What you have to do ▸ Reproduce the records below exactly, but only between the lines holding "The package is [available" and "[icanboogie/render]: https://github.com/ICanBoogie/Render", inclusive.

╭─ Records for the exercise

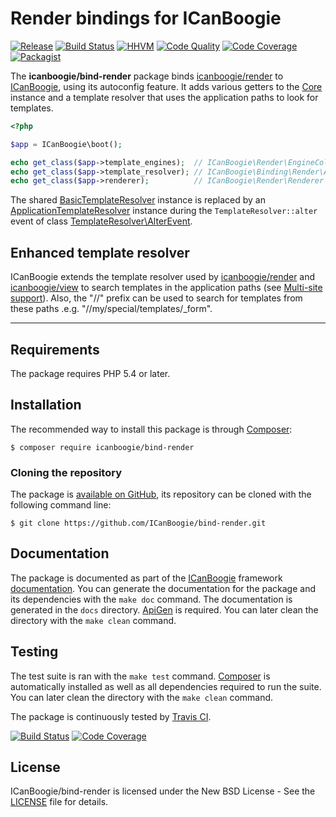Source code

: # Render bindings for ICanBoogie

[![Release](https://img.shields.io/github/release/ICanBoogie/bind-render.svg)](https://github.com/ICanBoogie/bind-render/releases)
[![Build Status](https://img.shields.io/travis/ICanBoogie/bind-render/master.svg)](http://travis-ci.org/ICanBoogie/bind-render)
[![HHVM](https://img.shields.io/hhvm/icanboogie/bind-render.svg)](http://hhvm.h4cc.de/package/icanboogie/bind-render)
[![Code Quality](https://img.shields.io/scrutinizer/g/ICanBoogie/bind-render/master.svg)](https://scrutinizer-ci.com/g/ICanBoogie/bind-render)
[![Code Coverage](https://img.shields.io/coveralls/ICanBoogie/bind-render/master.svg)](https://coveralls.io/r/ICanBoogie/bind-render)
[![Packagist](https://img.shields.io/packagist/dt/icanboogie/bind-render.svg)](https://packagist.org/packages/icanboogie/bind-render)

The **icanboogie/bind-render** package binds [icanboogie/render][] to [ICanBoogie][], using its
autoconfig feature. It adds various getters to the [Core][] instance and a template
resolver that uses the application paths to look for templates.

```php
<?php

$app = ICanBoogie\boot();

echo get_class($app->template_engines);  // ICanBoogie\Render\EngineCollection
echo get_class($app->template_resolver); // ICanBoogie\Binding\Render\ApplicationTemplateResolver
echo get_class($app->renderer);          // ICanBoogie\Render\Renderer
```

The shared [BasicTemplateResolver][] instance is replaced by an [ApplicationTemplateResolver][]
instance during the `TemplateResolver::alter` event of class [TemplateResolver\AlterEvent].





## Enhanced template resolver

ICanBoogie extends the template resolver used by [icanboogie/render][] and [icanboogie/view][]
to search templates in the application paths (see [Multi-site support](https://github.com/ICanBoogie/ICanBoogie#multi-site-support)).
Also, the "//" prefix can be used to search for templates from these paths .e.g.
"//my/special/templates/_form".





----------





## Requirements

The package requires PHP 5.4 or later.





## Installation

The recommended way to install this package is through [Composer](http://getcomposer.org/):

```
$ composer require icanboogie/bind-render
```





### Cloning the repository

The package is [available on GitHub](https://github.com/ICanBoogie/bind-render), its repository can be
cloned with the following command line:

	$ git clone https://github.com/ICanBoogie/bind-render.git





## Documentation

The package is documented as part of the [ICanBoogie](http://icanboogie.org/) framework
[documentation](http://icanboogie.org/docs/). You can generate the documentation for the package
and its dependencies with the `make doc` command. The documentation is generated in the `docs`
directory. [ApiGen](http://apigen.org/) is required. You can later clean the directory with
the `make clean` command.





## Testing

The test suite is ran with the `make test` command. [Composer](http://getcomposer.org/) is
automatically installed as well as all dependencies required to run the suite. You can later
clean the directory with the `make clean` command.

The package is continuously tested by [Travis CI](http://about.travis-ci.org/).

[![Build Status](https://img.shields.io/travis/ICanBoogie/bind-render/master.svg)](https://travis-ci.org/ICanBoogie/bind-render)
[![Code Coverage](https://img.shields.io/coveralls/ICanBoogie/bind-render/master.svg)](https://coveralls.io/r/ICanBoogie/bind-render)





## License

ICanBoogie/bind-render is licensed under the New BSD License - See the [LICENSE](LICENSE) file for details.





[icanboogie/module]: https://github.com/ICanBoogie/Module
[icanboogie/render]: https://github.com/ICanBoogie/Render
[icanboogie/view]: https://github.com/ICanBoogie/View
[ICanBoogie]: https://github.com/ICanBoogie/ICanBoogie
[ApplicationTemplateResolver]: http://icanboogie.org/docs/class-ICanBoogie.Binding.Render.ApplicationTemplateResolver.html
[Core]: http://icanboogie.org/docs/class-ICanBoogie.Core.html
[BasicTemplateResolver]: http://icanboogie.org/docs/class-ICanBoogie.Render.BasicTemplateResolver.html
[TemplateResolver\AlterEvent]: http://icanboogie.org/docs/class-ICanBoogie.Render.TemplateResolver.AlterEvent.html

╰─

Exercise response ▸
The package is [available on GitHub](https://github.com/ICanBoogie/bind-render), its repository can be
cloned with the following command line:

	$ git clone https://github.com/ICanBoogie/bind-render.git





## Documentation

The package is documented as part of the [ICanBoogie](http://icanboogie.org/) framework
[documentation](http://icanboogie.org/docs/). You can generate the documentation for the package
and its dependencies with the `make doc` command. The documentation is generated in the `docs`
directory. [ApiGen](http://apigen.org/) is required. You can later clean the directory with
the `make clean` command.





## Testing

The test suite is ran with the `make test` command. [Composer](http://getcomposer.org/) is
automatically installed as well as all dependencies required to run the suite. You can later
clean the directory with the `make clean` command.

The package is continuously tested by [Travis CI](http://about.travis-ci.org/).

[![Build Status](https://img.shields.io/travis/ICanBoogie/bind-render/master.svg)](https://travis-ci.org/ICanBoogie/bind-render)
[![Code Coverage](https://img.shields.io/coveralls/ICanBoogie/bind-render/master.svg)](https://coveralls.io/r/ICanBoogie/bind-render)





## License

ICanBoogie/bind-render is licensed under the New BSD License - See the [LICENSE](LICENSE) file for details.





[icanboogie/module]: https://github.com/ICanBoogie/Module
[icanboogie/render]: https://github.com/ICanBoogie/Render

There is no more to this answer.